• _What to produce_: Output the listing word for word, minus pictures.

• _Supplied records_:
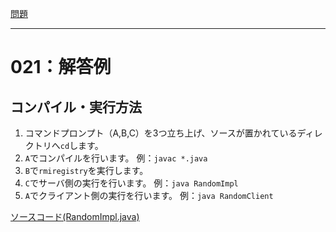 [問題](../README.md)

***
# 021：解答例
## コンパイル・実行方法
1. コマンドプロンプト（A,B,C）を3つ立ち上げ、ソースが置かれているディレクトリへ`cd`します。
2. `A`でコンパイルを行います。 例：`javac *.java`
3. `B`で`rmiregistry`を実行します。
4. `C`でサーバ側の実行を行います。 例：`java RandomImpl`
5. `A`でクライアント側の実行を行います。 例：`java RandomClient`

[ソースコード(RandomImpl.java)](src/RandomImpl.java)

• _Result below_:
 [問題](../README.md)

***
# 021：解答例
## コンパイル・実行方法
1. コマンドプロンプト（A,B,C）を3つ立ち上げ、ソースが置かれているディレクトリへ`cd`します。
2. `A`でコンパイルを行います。 例：`javac *.java`
3. `B`で`rmiregistry`を実行します。
4. `C`でサーバ側の実行を行います。 例：`java RandomImpl`
5. `A`でクライアント側の実行を行います。 例：`java RandomClient`

[ソースコード(RandomImpl.java)](src/RandomImpl.java)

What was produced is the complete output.